(What you will do)
Scan the entries below for the word "title" and copy every line in which it occurs.

(Provided information Opens)

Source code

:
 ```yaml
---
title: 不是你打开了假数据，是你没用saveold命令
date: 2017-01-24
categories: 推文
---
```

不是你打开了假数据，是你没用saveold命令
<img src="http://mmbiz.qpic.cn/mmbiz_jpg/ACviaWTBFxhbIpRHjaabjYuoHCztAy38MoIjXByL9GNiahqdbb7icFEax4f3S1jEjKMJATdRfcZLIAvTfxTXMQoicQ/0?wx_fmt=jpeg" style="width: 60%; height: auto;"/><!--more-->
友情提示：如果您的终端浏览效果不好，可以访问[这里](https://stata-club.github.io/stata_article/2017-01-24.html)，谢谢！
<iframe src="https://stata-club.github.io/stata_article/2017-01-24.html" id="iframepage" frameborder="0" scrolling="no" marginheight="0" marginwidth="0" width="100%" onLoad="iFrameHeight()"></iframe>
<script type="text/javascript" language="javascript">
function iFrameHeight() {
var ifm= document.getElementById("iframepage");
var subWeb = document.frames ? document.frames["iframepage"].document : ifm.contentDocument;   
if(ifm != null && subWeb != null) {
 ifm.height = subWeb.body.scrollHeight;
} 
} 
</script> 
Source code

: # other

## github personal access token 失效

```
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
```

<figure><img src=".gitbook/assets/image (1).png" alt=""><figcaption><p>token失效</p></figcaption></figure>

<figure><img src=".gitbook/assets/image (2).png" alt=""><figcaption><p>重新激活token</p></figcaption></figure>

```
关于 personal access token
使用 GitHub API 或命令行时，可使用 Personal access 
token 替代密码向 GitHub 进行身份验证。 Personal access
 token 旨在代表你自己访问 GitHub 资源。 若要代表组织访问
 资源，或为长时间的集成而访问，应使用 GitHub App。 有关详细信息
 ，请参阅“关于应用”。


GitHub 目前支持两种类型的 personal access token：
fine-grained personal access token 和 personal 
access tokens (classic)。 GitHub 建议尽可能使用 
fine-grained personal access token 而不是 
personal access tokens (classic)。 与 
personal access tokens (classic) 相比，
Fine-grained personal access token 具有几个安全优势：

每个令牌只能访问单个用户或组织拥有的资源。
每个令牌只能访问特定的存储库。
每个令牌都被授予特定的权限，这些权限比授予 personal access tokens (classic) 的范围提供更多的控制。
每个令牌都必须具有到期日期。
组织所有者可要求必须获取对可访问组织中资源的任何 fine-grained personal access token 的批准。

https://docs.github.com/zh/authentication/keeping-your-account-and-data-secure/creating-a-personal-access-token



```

(Provided information Closes)
(Provided information Opens)

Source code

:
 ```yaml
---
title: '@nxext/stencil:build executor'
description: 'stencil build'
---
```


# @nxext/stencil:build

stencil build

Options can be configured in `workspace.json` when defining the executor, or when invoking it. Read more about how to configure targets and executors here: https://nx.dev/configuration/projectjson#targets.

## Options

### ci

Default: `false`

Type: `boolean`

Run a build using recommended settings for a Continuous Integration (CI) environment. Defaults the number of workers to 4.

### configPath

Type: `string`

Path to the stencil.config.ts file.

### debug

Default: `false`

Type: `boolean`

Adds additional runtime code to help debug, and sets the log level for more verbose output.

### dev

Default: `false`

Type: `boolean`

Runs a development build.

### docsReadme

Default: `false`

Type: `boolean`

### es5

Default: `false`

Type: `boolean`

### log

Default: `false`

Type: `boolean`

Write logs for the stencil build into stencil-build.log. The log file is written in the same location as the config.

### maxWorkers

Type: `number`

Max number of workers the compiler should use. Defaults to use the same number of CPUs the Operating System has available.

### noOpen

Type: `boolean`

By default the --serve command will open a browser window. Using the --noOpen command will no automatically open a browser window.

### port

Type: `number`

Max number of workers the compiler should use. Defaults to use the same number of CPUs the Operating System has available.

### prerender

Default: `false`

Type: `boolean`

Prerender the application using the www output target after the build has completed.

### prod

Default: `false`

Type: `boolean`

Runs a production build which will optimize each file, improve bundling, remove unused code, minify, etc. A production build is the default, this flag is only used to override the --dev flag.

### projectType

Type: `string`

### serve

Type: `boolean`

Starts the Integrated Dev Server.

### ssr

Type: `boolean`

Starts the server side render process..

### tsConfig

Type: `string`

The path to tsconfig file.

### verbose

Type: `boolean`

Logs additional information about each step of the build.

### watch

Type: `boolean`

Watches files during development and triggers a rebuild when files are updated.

(Provided information Closes)

(Answer to this problem)
title: 不是你打开了假数据，是你没用saveold命令
title: '@nxext/stencil:build executor'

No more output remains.